» **About this task**: From the line that contains "Hoon is obviously" through the line that contains "Since Hoon's primitives", output every line of the listing below exactly and leave out all the rest.
------------------------------------
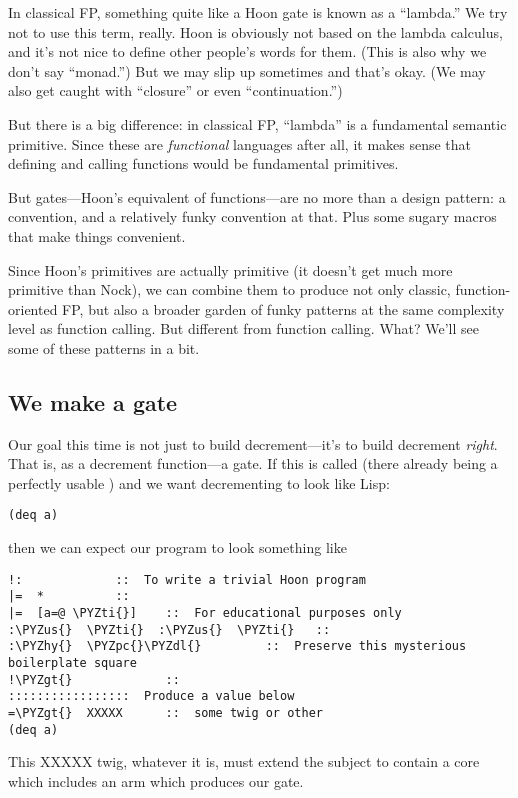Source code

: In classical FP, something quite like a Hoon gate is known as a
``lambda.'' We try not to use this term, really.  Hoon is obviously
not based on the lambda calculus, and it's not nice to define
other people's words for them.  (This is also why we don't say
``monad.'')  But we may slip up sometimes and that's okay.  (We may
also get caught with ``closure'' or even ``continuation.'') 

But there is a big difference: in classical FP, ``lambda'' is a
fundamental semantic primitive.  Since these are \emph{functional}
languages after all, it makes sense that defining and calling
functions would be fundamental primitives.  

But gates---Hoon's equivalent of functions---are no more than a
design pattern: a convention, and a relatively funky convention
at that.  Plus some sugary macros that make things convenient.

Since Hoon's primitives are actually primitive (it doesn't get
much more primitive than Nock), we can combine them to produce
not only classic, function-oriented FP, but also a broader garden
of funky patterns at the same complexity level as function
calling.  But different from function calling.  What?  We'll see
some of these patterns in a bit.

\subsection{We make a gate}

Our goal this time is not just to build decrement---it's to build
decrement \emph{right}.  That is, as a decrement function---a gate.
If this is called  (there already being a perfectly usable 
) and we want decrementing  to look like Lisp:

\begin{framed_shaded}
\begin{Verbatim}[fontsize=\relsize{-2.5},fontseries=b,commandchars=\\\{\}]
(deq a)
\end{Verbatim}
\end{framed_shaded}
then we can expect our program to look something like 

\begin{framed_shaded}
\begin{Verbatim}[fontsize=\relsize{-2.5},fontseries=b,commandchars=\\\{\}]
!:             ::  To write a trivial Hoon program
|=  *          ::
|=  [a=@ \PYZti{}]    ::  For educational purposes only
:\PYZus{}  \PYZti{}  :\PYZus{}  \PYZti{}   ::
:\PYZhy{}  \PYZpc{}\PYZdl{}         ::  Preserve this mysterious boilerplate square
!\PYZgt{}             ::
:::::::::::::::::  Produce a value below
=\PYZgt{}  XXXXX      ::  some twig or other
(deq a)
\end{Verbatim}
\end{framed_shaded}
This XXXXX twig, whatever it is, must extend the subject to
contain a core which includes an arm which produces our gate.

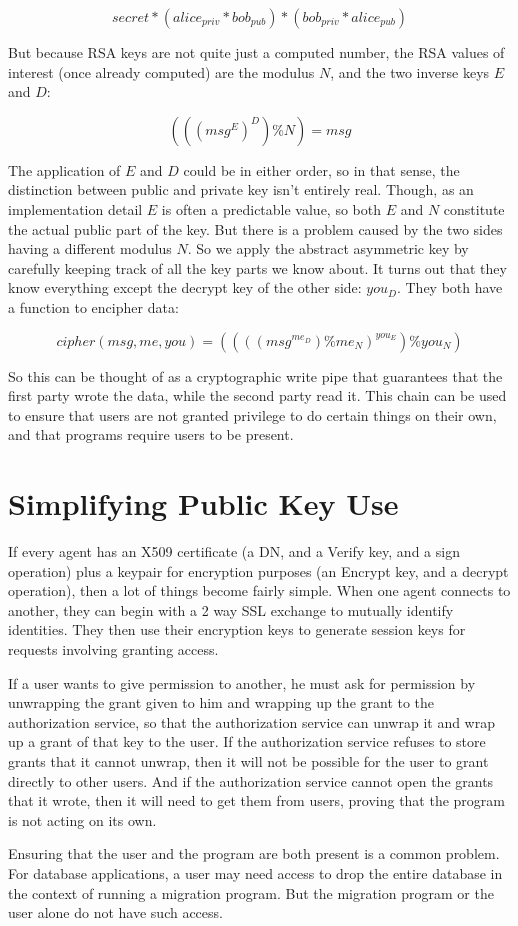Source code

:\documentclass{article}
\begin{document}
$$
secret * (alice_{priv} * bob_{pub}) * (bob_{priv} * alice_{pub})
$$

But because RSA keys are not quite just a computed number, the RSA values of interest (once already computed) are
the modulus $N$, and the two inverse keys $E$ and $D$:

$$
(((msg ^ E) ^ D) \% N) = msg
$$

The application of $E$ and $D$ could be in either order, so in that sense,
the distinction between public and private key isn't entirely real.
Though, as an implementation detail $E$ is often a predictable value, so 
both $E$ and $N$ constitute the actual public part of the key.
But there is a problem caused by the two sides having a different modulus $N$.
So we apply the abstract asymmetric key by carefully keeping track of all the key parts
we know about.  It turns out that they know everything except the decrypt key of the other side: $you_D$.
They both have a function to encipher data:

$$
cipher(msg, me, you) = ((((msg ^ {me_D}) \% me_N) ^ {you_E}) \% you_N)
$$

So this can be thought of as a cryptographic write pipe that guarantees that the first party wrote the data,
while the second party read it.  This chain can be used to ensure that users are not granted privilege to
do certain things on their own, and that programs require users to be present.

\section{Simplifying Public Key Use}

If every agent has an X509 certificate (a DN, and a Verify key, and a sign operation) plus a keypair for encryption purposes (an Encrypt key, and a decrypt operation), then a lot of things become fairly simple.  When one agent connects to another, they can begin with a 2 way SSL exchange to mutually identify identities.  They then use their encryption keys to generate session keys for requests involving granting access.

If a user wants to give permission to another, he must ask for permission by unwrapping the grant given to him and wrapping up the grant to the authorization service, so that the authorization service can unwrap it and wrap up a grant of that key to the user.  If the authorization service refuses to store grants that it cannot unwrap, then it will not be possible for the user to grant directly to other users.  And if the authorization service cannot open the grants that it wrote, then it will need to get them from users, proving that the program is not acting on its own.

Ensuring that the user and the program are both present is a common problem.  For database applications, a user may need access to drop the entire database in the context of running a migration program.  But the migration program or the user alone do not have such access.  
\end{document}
------------------------------------
» **Written reply**:
``lambda.'' We try not to use this term, really.  Hoon is obviously
not based on the lambda calculus, and it's not nice to define
other people's words for them.  (This is also why we don't say
``monad.'')  But we may slip up sometimes and that's okay.  (We may
also get caught with ``closure'' or even ``continuation.'') 

But there is a big difference: in classical FP, ``lambda'' is a
fundamental semantic primitive.  Since these are \emph{functional}
languages after all, it makes sense that defining and calling
functions would be fundamental primitives.  

But gates---Hoon's equivalent of functions---are no more than a
design pattern: a convention, and a relatively funky convention
at that.  Plus some sugary macros that make things convenient.

Since Hoon's primitives are actually primitive (it doesn't get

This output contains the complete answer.